Tuberous sclerosis complex (TSC) is a genetic disease presenting with multiple neurological symptoms including epilepsy, mental retardation, and autism. Abnormal activation of various inflammatory pathways has been observed in astrocytes in brain lesions associated with TSC.

Increasing evidence supports the involvement of microRNAs in the regulation of astrocyte-mediated inflammatory response. To study the role of inflammation-related microRNAs in TSC, we employed real-time PCR and in situ hybridization to characterize the expression of miR21, miR146a, and miR155 in TSC lesions (cortical tubers and subependymal giant cell astrocytomas, SEGAs).

We observed an increased expression of miR21, miR146a, and miR155 in TSC tubers compared with control and perituberal brain tissue. Expression was localized in dysmorphic neurons, giant cells, and reactive astrocytes and positively correlated with IL-1 beta expression.

In addition, cultured human astrocytes and SEGA-derived cell cultures were used to study the regulation of the expression of these miRNAs in response to the proinflammatory cytokine IL-1 beta and to evaluate the effects of overexpression or knockdown of miR21, miR146a, and miR155 on inflammatory signaling. IL-1 beta stimulation of cultured glial cells strongly induced intracellular miR21, miR146a, and miR155 expression, as well as miR146a extracellular release.

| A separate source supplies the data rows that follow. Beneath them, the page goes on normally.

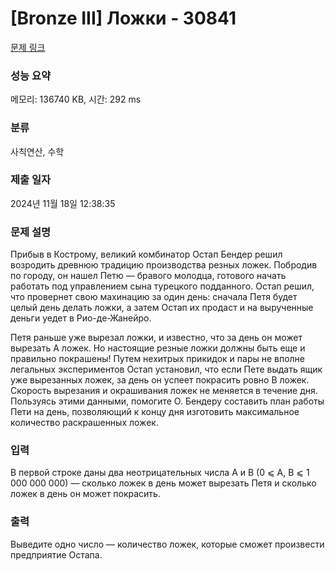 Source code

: # [Bronze III] Ложки - 30841 

[문제 링크](https://www.acmicpc.net/problem/30841) 

### 성능 요약

메모리: 136740 KB, 시간: 292 ms

### 분류

사칙연산, 수학

### 제출 일자

2024년 11월 18일 12:38:35

### 문제 설명

<p>Прибыв в Кострому, великий комбинатор Остап Бендер решил возродить древнюю традицию производства резных ложек. Побродив по городу, он нашел Петю — бравого молодца, готового начать работать под управлением сына турецкого подданного. Остап решил, что провернет свою махинацию за один день: сначала Петя будет целый день делать ложки, а затем Остап их продаст и на вырученные деньги уедет в Рио-де-Жанейро.</p>

<p>Петя раньше уже вырезал ложки, и известно, что за день он может вырезать A ложек. Но настоящие резные ложки должны быть еще и правильно покрашены! Путем нехитрых прикидок и пары не вполне легальных экспериментов Остап установил, что если Пете выдать ящик уже вырезанных ложек, за день он успеет покрасить ровно B ложек. Скорость вырезания и окрашивания ложек не меняется в течение дня. Пользуясь этими данными, помогите О. Бендеру составить план работы Пети на день, позволяющий к концу дня изготовить максимальное количество раскрашенных ложек.</p>

### 입력 

 <p>В первой строке даны два неотрицательных числа A и B (0 ⩽ A, B ⩽ 1 000 000 000) — сколько ложек в день может вырезать Петя и сколько ложек в день он может покрасить.</p>

### 출력 

 <p>Выведите одно число — количество ложек, которые сможет произвести предприятие Остапа.</p>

IL-1 beta signaling was differentially modulated by overexpression of miR155 or miR146a, which resulted in pro-or anti-inflammatory effects, respectively. This study provides supportive evidence that inflammation-related microRNAs play a role in TSC.

In particular, miR146a and miR155 appear to be key players in the regulation of astrocyte-mediated inflammatory response, with miR146a as most interesting anti-inflammatory therapeutic candidate.